Exercise aim: Scan the data and please report how many lines include the word "meetings". Leave out everything but the number.

Supplied information:
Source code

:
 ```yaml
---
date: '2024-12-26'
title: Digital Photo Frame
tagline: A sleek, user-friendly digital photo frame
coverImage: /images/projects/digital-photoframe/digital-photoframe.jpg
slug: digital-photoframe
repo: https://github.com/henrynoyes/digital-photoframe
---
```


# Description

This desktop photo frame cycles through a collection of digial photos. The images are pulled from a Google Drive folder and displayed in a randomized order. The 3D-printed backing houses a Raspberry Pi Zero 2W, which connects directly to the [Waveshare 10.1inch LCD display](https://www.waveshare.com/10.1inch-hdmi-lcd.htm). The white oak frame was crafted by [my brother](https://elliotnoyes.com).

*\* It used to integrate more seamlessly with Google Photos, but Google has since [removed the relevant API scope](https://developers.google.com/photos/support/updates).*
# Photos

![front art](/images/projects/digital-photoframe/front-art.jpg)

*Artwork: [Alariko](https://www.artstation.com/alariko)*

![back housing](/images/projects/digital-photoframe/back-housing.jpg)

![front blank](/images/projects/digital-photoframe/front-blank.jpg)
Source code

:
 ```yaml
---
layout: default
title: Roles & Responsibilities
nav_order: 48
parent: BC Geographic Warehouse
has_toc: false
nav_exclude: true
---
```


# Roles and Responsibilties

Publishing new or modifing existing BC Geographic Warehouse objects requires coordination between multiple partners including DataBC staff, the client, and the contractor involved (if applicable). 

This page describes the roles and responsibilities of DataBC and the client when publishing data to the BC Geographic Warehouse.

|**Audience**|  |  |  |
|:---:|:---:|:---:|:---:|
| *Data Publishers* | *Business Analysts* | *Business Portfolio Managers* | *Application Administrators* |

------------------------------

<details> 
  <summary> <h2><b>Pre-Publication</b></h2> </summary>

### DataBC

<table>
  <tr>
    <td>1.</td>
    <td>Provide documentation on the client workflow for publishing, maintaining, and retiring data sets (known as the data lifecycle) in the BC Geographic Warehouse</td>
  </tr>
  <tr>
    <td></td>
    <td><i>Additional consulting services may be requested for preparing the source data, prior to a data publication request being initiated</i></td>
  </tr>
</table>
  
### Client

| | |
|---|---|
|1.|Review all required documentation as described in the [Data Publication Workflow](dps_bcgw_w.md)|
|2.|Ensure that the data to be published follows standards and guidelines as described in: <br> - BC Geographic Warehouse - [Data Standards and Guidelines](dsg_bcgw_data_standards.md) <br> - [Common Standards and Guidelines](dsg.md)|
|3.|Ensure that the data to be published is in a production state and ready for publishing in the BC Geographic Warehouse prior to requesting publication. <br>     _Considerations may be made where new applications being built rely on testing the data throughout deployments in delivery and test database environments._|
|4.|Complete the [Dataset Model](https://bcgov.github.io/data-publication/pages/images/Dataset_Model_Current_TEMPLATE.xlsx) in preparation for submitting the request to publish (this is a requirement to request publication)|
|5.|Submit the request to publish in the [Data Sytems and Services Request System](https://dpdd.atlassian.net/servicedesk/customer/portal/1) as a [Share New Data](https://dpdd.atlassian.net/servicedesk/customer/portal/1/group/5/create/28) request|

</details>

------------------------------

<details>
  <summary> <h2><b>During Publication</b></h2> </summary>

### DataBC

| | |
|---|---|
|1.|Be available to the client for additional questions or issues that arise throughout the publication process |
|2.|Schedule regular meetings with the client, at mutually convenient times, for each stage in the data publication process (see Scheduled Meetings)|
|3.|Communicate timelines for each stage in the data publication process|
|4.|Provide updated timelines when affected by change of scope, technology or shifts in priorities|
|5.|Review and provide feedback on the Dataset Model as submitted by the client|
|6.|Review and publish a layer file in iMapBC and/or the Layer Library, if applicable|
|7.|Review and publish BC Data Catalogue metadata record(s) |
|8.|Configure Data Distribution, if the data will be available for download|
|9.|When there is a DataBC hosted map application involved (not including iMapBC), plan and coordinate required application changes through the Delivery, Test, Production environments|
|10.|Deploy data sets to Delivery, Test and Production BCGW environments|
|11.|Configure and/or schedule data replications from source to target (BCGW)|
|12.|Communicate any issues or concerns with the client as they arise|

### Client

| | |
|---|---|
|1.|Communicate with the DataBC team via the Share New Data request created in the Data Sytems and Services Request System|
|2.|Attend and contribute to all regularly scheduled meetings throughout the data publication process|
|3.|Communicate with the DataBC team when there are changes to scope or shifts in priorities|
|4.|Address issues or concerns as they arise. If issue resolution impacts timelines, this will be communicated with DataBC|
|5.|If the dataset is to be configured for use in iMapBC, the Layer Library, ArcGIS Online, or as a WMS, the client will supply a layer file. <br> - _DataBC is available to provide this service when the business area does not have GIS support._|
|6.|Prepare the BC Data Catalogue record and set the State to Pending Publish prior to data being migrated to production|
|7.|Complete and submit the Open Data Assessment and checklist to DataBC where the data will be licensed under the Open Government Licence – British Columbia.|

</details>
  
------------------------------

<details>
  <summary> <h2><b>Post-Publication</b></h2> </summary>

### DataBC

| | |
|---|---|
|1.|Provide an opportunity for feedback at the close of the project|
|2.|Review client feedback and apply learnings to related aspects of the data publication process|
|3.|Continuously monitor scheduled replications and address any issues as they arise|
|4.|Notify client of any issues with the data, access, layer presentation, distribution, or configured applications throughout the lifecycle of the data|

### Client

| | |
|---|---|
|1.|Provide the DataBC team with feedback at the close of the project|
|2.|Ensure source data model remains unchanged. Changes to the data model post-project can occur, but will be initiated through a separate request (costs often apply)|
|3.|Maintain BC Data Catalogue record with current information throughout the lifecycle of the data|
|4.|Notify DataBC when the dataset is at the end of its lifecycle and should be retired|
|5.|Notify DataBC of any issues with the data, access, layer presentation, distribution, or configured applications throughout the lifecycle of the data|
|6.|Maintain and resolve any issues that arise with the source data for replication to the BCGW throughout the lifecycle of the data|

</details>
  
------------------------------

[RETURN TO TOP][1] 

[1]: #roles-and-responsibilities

Exercise response: 2